##### Materials provided

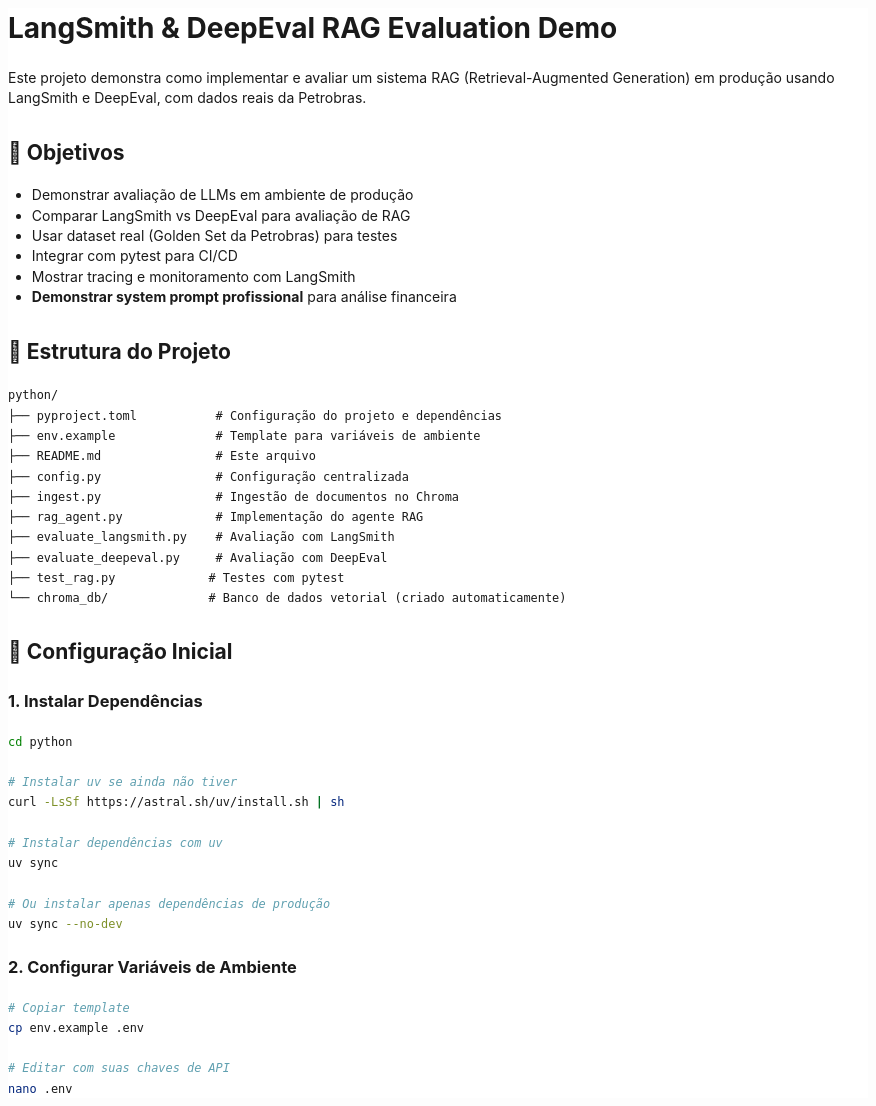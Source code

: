 # LangSmith & DeepEval RAG Evaluation Demo

Este projeto demonstra como implementar e avaliar um sistema RAG (Retrieval-Augmented Generation) em produção usando LangSmith e DeepEval, com dados reais da Petrobras.

## 🎯 Objetivos

- Demonstrar avaliação de LLMs em ambiente de produção
- Comparar LangSmith vs DeepEval para avaliação de RAG
- Usar dataset real (Golden Set da Petrobras) para testes
- Integrar com pytest para CI/CD
- Mostrar tracing e monitoramento com LangSmith
- **Demonstrar system prompt profissional** para análise financeira

## 📁 Estrutura do Projeto

```
python/
├── pyproject.toml           # Configuração do projeto e dependências
├── env.example              # Template para variáveis de ambiente
├── README.md                # Este arquivo
├── config.py                # Configuração centralizada
├── ingest.py                # Ingestão de documentos no Chroma
├── rag_agent.py             # Implementação do agente RAG
├── evaluate_langsmith.py    # Avaliação com LangSmith
├── evaluate_deepeval.py     # Avaliação com DeepEval
├── test_rag.py             # Testes com pytest
└── chroma_db/              # Banco de dados vetorial (criado automaticamente)
```

## 🚀 Configuração Inicial

### 1. Instalar Dependências

```bash
cd python

# Instalar uv se ainda não tiver
curl -LsSf https://astral.sh/uv/install.sh | sh

# Instalar dependências com uv
uv sync

# Ou instalar apenas dependências de produção
uv sync --no-dev
```

### 2. Configurar Variáveis de Ambiente

```bash
# Copiar template
cp env.example .env

# Editar com suas chaves de API
nano .env
```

##########

From the first line to the last, retype the data exactly, but omit every image.

Source code

: # LangSmith & DeepEval RAG Evaluation Demo

Este projeto demonstra como implementar e avaliar um sistema RAG (Retrieval-Augmented Generation) em produção usando LangSmith e DeepEval, com dados reais da Petrobras.

## 🎯 Objetivos

- Demonstrar avaliação de LLMs em ambiente de produção
- Comparar LangSmith vs DeepEval para avaliação de RAG
- Usar dataset real (Golden Set da Petrobras) para testes
- Integrar com pytest para CI/CD
- Mostrar tracing e monitoramento com LangSmith
- **Demonstrar system prompt profissional** para análise financeira

## 📁 Estrutura do Projeto

```
python/
├── pyproject.toml           # Configuração do projeto e dependências
├── env.example              # Template para variáveis de ambiente
├── README.md                # Este arquivo
├── config.py                # Configuração centralizada
├── ingest.py                # Ingestão de documentos no Chroma
├── rag_agent.py             # Implementação do agente RAG
├── evaluate_langsmith.py    # Avaliação com LangSmith
├── evaluate_deepeval.py     # Avaliação com DeepEval
├── test_rag.py             # Testes com pytest
└── chroma_db/              # Banco de dados vetorial (criado automaticamente)
```

## 🚀 Configuração Inicial

### 1. Instalar Dependências

```bash
cd python

# Instalar uv se ainda não tiver
curl -LsSf https://astral.sh/uv/install.sh | sh

# Instalar dependências com uv
uv sync

# Ou instalar apenas dependências de produção
uv sync --no-dev
```

### 2. Configurar Variáveis de Ambiente

```bash
# Copiar template
cp env.example .env

# Editar com suas chaves de API
nano .env
```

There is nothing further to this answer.